Google seems to have bigger plans for change when it comes to updating the search results page. This is evident with most of the recent announcements, such as the Reviews Rich Snippet update and the Key Moments in Videos, signaling an overhaul of the Search Results page.
Now, it seems like Google is testing a new update for desktop search results that completely removes the URL from the SERPs. The latest update replaces the URL with the Favicon of websites along with the site name and the Breadcrumb details.
Google implemented a similar update to the mobile search results page a few months back, and it seems like the impact among users was mostly positive. However, the site name was not part of this update, as the mobile search results displayed the homepage URL instead.
Even though the update has not hit the global users, a Reddit forum is ripe with discussions about the new update.
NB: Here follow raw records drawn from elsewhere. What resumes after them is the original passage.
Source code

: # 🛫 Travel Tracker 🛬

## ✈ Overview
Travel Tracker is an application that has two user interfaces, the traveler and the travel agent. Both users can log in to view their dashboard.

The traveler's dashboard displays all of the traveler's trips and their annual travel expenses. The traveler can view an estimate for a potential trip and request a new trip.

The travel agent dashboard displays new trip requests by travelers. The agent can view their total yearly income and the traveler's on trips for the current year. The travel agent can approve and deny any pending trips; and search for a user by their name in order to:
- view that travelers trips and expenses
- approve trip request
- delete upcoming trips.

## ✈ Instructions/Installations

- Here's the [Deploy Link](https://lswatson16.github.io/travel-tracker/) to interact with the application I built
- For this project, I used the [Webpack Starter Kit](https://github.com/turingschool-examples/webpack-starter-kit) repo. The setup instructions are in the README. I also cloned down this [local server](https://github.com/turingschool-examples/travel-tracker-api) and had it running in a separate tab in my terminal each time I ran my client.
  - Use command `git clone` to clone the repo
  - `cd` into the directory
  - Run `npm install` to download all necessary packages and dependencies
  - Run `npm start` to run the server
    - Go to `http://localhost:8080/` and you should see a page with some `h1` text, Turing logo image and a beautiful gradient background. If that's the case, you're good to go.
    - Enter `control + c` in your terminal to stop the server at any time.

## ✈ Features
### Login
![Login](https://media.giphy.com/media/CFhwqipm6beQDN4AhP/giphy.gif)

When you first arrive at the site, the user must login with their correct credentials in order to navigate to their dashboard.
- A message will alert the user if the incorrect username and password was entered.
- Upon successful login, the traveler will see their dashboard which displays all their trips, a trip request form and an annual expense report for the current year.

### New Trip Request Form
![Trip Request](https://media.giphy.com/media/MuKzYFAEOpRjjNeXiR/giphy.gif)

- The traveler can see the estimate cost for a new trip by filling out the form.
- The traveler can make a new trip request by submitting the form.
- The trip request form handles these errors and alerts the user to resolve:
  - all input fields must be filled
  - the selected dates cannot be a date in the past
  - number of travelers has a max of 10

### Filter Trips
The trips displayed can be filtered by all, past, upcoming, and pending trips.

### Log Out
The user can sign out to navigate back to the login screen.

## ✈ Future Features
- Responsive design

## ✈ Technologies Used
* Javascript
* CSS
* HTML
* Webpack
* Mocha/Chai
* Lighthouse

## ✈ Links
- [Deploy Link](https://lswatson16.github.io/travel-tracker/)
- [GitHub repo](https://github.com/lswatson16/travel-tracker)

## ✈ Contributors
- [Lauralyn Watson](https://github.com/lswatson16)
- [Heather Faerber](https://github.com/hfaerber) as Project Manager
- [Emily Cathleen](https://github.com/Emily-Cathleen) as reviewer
A Reddit user named LopsidedNinja1 posted a screenshot of what he believes could be a new SERP feature that Google might be under testing.
His Reddit post titled “Google is removing URLs entirely from the search results”, has already received 73 comments.
The user posted a screenshot of the Search Engine Results Page with the new feature enabled and asked:
“I’ve not seen this before, not sure what to think of it. I don’t suppose it changes much/anything on how we optimise sites. It might add a bit of confusion as to who’s the real site if you can get results like to show when you’re trying to rank for someone else’s brand name.”
Currently, the desktop search results are mostly plain with the Title appearing first, followed by the URL. The new update, if rolled out, will have the Favicon, Site name, and the Breadcrumb on top of the Title. This could be a hint that Google gives more importance to brands.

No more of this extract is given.